Les couples auvergnats ne se forment pas au hasard

Geneviève Burel, Insee

En Auvergne comme en France, l’union de deux personnes d’un même groupe social est toujours plus fréquente que ne le laisserait prévoir la simple loi du hasard. L’homogamie est particulièrement marquée chez les agriculteurs, les artisans-commerçants, les cadres et les personnes occupant un emploi non qualifié. Par ailleurs, l’impact du niveau d’étude sur la formation des couples corrobore celui du groupe social. Les diplômés de l’enseignement supérieur ainsi que les peu ou pas diplômés s’unissent bien plus fréquemment que les autres avec une personne de même niveau d’étude.

Geneviève Burel, Insee
Insee Flash Auvergne No 4- Novembre 2014

La formation des couples n’est pas guidée par la seule liberté des sentiments. En effet, les comportements individuels favorisent l’union de deux personnes d’un même groupe social (homogamie). En 2011, parmi les couples auvergnats âgés de 15 à 64 ans, près d’un quart sont composés de deux personnes de même catégorie socioprofessionnelle. Cette proportion est 2,5 fois plus élevée que si les couples s’étaient formés au hasard, c’est-à-dire compte tenu de la seule structure des catégories sociales dans la population auvergnate . Cet indice d’homogamie est identique à celui observé en France.

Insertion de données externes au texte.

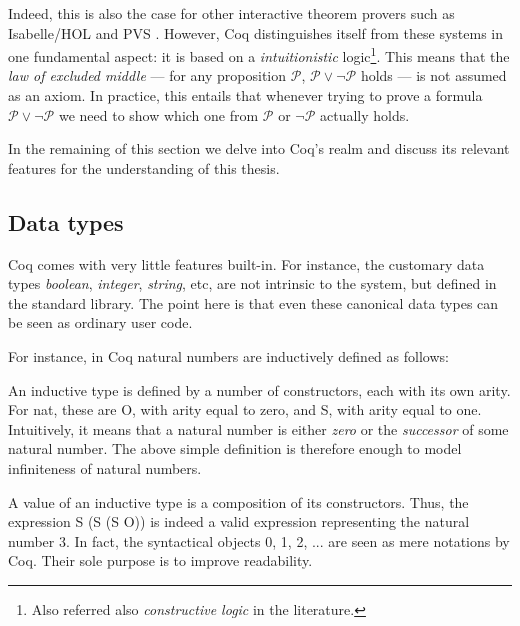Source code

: 	
		
	Indeed, this is also the case for other interactive theorem provers such as 
	Isabelle/HOL \cite{Nipkow-Paulson-Wenzel:2002} and PVS \cite{cade92-pvs}. However, Coq distinguishes 
	itself from these systems in one fundamental aspect: it is based on a \textit{intuitionistic}
	logic\footnote{Also referred also \textit{constructive logic} in the literature.}. This means that 
	the \textit{law of excluded middle} --- for any proposition $\mathcal{P}$, $\mathcal{P}  \lor \neg \mathcal{P}$ 
	holds --- is not assumed as an axiom. In practice, this entails that whenever trying to prove 
	a formula $\mathcal{P}  \lor \neg \mathcal{P}$  we need to show which one from $\mathcal{P}$ or $\neg \mathcal{P}$
	actually holds.

		
	In the remaining of this section we delve into Coq's realm and discuss 
	its relevant features for the understanding of this thesis.
	
	

\subsection{Data types}
\label{sub:dtcoq}	
		
	Coq comes with very little features built-in. For instance, the customary
	data types \textit{boolean}, \textit{integer}, \textit{string}, etc, are
	not intrinsic to the system, but defined in the standard library. The point
	here is that even these canonical data types can be seen as 
	ordinary user code.
			
	 For instance, in Coq natural numbers are inductively defined as follows:
	
		
	
	\noindent An inductive type is defined by a number of constructors, each with
	its own arity. For \textsf{nat}, these are \textsf{O}, with arity equal to zero,
	and \textsf{S}, with arity equal to one. Intuitively, it means that a 
	natural number is either \textit{zero} or the \textit{successor}
	of some natural number. The above simple definition	 is therefore 
	enough to model infiniteness of natural numbers. 
	
	A value of an inductive type is a composition of its constructors. Thus,
	the expression \textsf{S (S (S O))} is indeed a valid expression representing
	the natural number 3. In fact, the syntactical
	objects \textsf{0}, \textsf{1}, \textsf{2}, ... are seen as mere notations by Coq.
	Their sole purpose is to improve readability.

Qui se ressemble s’assemble

L’homogamie est très prononcée dans le monde agricole (figure 1). En 2011, en Auvergne, 4,6 % des hommes en couple et 2,2 % des femmes, âgés de 15 à 64 ans, sont agriculteurs. Compte tenu de ces seules proportions, seulement 240 couples devraient être formés de deux agriculteurs . Or, 3 400 sont recensés, soit 14 fois plus que le nombre théorique attendu selon la seule loi du hasard. Ce résultat s’explique essentiellement par les contraintes propres à cette profession mais aussi par la faible représentation des autres catégories sociales dans les communes rurales isolées, diminuant de fait le nombre possible de rencontres. Les professions indépendantes (artisans, commerçants, chefs d’entreprise) sont aussi très homogames tout comme les cadres et les ouvriers non qualifiés. Ainsi, en Auvergne, les couples de cadres sont 3,5 fois plus nombreux qu’ils ne le seraient s’ils se formaient au hasard. Pour cette catégorie sociale, l’homogamie est plus marquée dans la région qu’en France. En effet, les cadres auvergnats sont, en moyenne, plus âgés. Or, la tendance à l’homogamie est plus fréquente chez les seniors. Les régions où les jeunes cadres supérieurs sont les plus représentés (Provence-Alpes-Côte d’Azur, Rhône-Alpes, Île-de-France et Midi-Pyrénées) sont donc aussi celles où ce type d’homogamie est moins présent (indice d’homogamie inférieur à 3,0).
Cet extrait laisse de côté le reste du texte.